The first arrival times from the line 2 shotgun data have been picked and inverted for velocity and interface structure using a 2D traveltime inversion program that solves for the flattest (most laterally constant) model. A set of 9 different 2-layer models were derived that about equally well fit the data to within their estimated uncertainties (2.5 ms). The boundary between the 2 layers is interpreted to be either the top of the water table or that between the Provo and Alpine formations; more velocity analysis of the refraction and reflection data in the near future will likely resolve this ambiguity.

The 9 models correspond to different a priori assumptions about certain features of the models that are not well constrained by the traveltime data or that can vary a considerable amount according to the data's constraint. The velocity in the near surface is less than the speed of sound, being between about 200-300 m/s. The velocity at the base of the first layer is poorly constrained by the data, but is likely between about 350-900 m/s. We have therefore derived 3 sets of models such that the velocity at the base of the first layer is either 350, 700 or 900 m/s (fixed). In each set there were 3 models determined: (1) a laterally varying velocity at the top of layers 1 and 2 was allowed; (2) a laterally varying velocity at the top of layer 1 was allowed but a velocity of 1500 m/s at the top of layer 2 was assumed; and (3) the best constant velocity was determined for the top of layer 1 (the surface) and a velocity of 1500 m/s at the top of layer 2 was assumed. A velocity of 1500 m/s was assumed for the top of layer 2 in 6 of the 9 models because of its likelihood of being the top of the water table.

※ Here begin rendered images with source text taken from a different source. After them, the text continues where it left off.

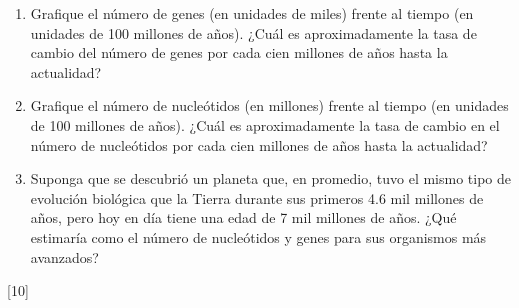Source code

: \documentclass[a4paper]{article}
\newcounter{problema}
\begin{document}
\begin{problema}
\begin{enumerate}
	\item Grafique el número de genes (en unidades de miles) frente al tiempo (en unidades de 100 millones de años). 
	¿Cuál es aproximadamente la tasa de cambio del número de genes por cada cien millones de años hasta la actualidad?
	\item Grafique el número de nucleótidos (en millones) frente al tiempo (en unidades de 100 millones de años). 
	¿Cuál es aproximadamente la tasa de cambio en el número de nucleótidos por cada cien millones de años hasta la actualidad?
	\item Suponga que se descubrió un planeta que, en promedio, tuvo el mismo tipo de evolución biológica que la Tierra durante sus primeros 4.6 mil millones de años, 
	pero hoy en día tiene una edad de 7 mil millones de años. ¿Qué estimaría como el número de nucleótidos y genes para sus organismos más avanzados?
\end{enumerate}
\end{problema}
[10] \cite{NASA_AstrobiologyMath}


\end{document}
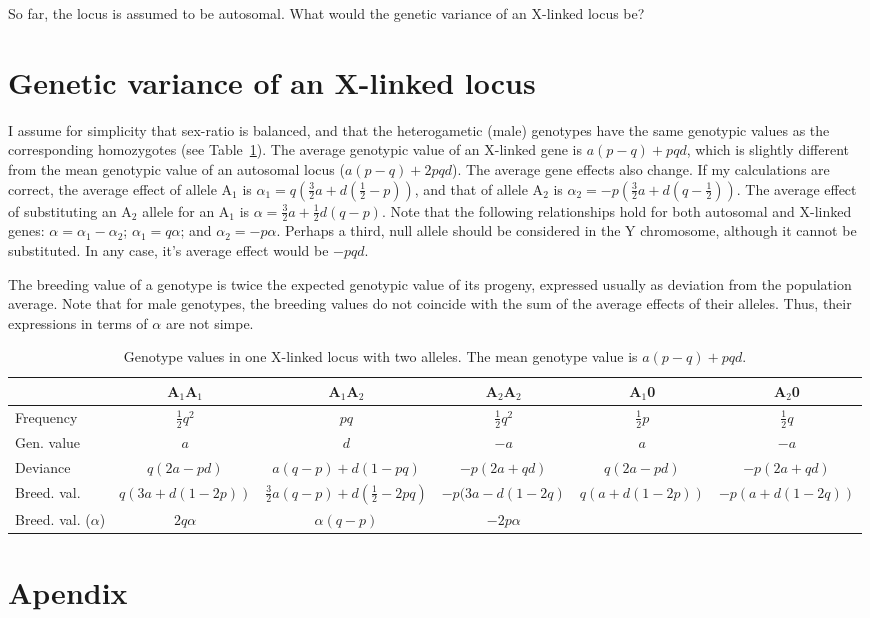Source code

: \documentclass[a4paper,12pt]{article}
\begin{document}
So far, the locus is assumed to be autosomal. What would the genetic variance of an X-linked locus be?

\section{Genetic variance of an X-linked locus}
I assume for simplicity that sex-ratio is balanced, and that the heterogametic (male) genotypes have the same genotypic values as the corresponding homozygotes (see Table~\ref{tau:xlinked}). The average genotypic value of an X-linked gene is $a(p-q)+pqd$, which is slightly different from the mean genotypic value of an autosomal locus ($a(p-q)+2pqd$). The average gene effects also change. If my calculations are correct, the average effect of allele A$_1$ is $\alpha{}_1 = q(\frac{3}{2}a + d(\frac{1}{2}-p))$, and that of allele A$_2$ is $\alpha{}_2 = -p(\frac{3}{2}a + d(q-\frac{1}{2}))$. The average effect of substituting an A$_2$ allele for an A$_1$ is $\alpha = \frac{3}{2}a + \frac{1}{2}d(q-p)$. Note that the following relationships hold for both autosomal and X-linked genes: $\alpha = \alpha{}_1 - \alpha{}_2$; $\alpha{}_1 = q\alpha$; and $\alpha{}_2 = -p\alpha$. Perhaps a third, null allele should be considered in the Y chromosome, although it cannot be substituted. In any case, it's average effect would be $-pqd$.

The breeding value of a genotype is twice the expected genotypic value of its progeny, expressed usually as deviation from the population average. Note that for male genotypes, the breeding values do not coincide with the sum of the average effects of their alleles. Thus, their expressions in terms of $\alpha$ are not simpe.

\begin{table}
\begin{center}
\caption{Genotype values in one X-linked locus with two alleles. The mean genotype value is $a(p-q)+pqd$.}\label{tau:xlinked}
\vspace*{0.3cm}
{\footnotesize
\begin{tabular}{p{2cm}ccccc}
\toprule
&A$_1$A$_1$&A$_1$A$_2$&A$_2$A$_2$&A$_1$0&A$_2$0\\
\midrule
Frequency&$\frac{1}{2}q^2$&$pq$&$\frac{1}{2}q^2$&$\frac{1}{2}p$&$\frac{1}{2}q$\\
Gen. value&$a$&$d$&$-a$&$a$&$-a$\\
Deviance&$q(2a-pd)$&$a(q-p)+d(1-pq)$&$-p(2a+qd)$&$q(2a-pd)$&$-p(2a+qd)$\\
Breed. val.&$q(3a+d(1-2p))$&$\frac{3}{2}a(q-p)+d(\frac{1}{2}-2pq)$&$-p(3a-d(1-2q)$&$q(a+d(1-2p))$&$-p(a+d(1-2q))$\\
Breed. val. ($\alpha$)&$2q\alpha$&$\alpha(q-p)$&$-2p\alpha$&&\\
\bottomrule
\end{tabular}
}
\end{center}
\end{table}

\section{Apendix}



\end{document}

The results show that the depth to the boundary between the surface layer and the top of either the water table or the clay layer has a well defined maxima located between 10-15 m from the east end of the line and being between 6-11 m deep depending on the assumptions made concerning certain velocities as described above. This location and the maximum estimated depth (11 m) corresponds closely to the assumed location of the paleochannel based on available well data.

For infomation on the 2D high-resolution reflection/refraction experiment at Hill Air Force Base go here.

To see the latest result of processing the 2D high-resolution reflection data go here.

For information on the upcoming 3D survey go here.

Above: First arrival raypaths through the 2-layer model of line 2 for the shotgun data assuming a velocity of 350 m/s at the base of layer 1. A velocity of 1500 m/s at the top of layer 2 is assumed and the best constant velocity was determined for the surface velocity (270 m/s). The pipe is located at 13 m. Below: Comparison of observed (red bars representing plus/minus 2.5 ms uncertainty) and predicted (black dots) traveltimes. Overall RMS misfit is 2.4 ms for the 951 arrivals from 13 shots.

Above: First arrival raypaths through the 2-layer model of line 2 for the shotgun data assuming a velocity of 700 m/s at the base of layer 1. A velocity of 1500 m/s at the top of layer 2 is assumed and the best constant velocity was determined for the surface velocity (250 m/s). The pipe is located at 13 m. Below: Comparison of observed (red bars representing plus/minus 2.5 ms uncertainty) and predicted (black dots) traveltimes. Overall RMS misfit is 2.5 ms for the 951 arrivals from 13 shots.

Above: First arrival raypaths through the 2-layer model of line 2 for the shotgun data assuming a velocity of 900 m/s at the base of layer 1. A velocity of 1500 m/s at the top of layer 2 is assumed and the best constant velocity was determined for the surface velocity (240 m/s). The pipe is located at 13 m. Below: Comparison of observed (red bars representing plus/minus 2.5 ms uncertainty) and predicted (black dots) traveltimes. Overall RMS misfit is 2.8 ms for the 951 arrivals from 13 shots.

The boundary between layers 1 and 2 for 9 different models of the line 2 shotgun data. Three colors indicate velocity assumed for the base of layer 1; solid line indicates that a laterally varying velocity at the top of layers 1 and 2 was determined; dotted line indicates that a laterally varying velocity at the top of layer 1 was determined but a velocity of 1500 m/s at the top of layer 2 was assumed; dashed line indicates that the best constant velocity was determined for the top of layer 1 (the surface) and a velocity of 1500 m/s at the top of layer 2 was assumed. All models were obtained using a regularized inversion with flatness constraints so that the lateral velocity variations and boundary topography would be as flat (constant) as possible.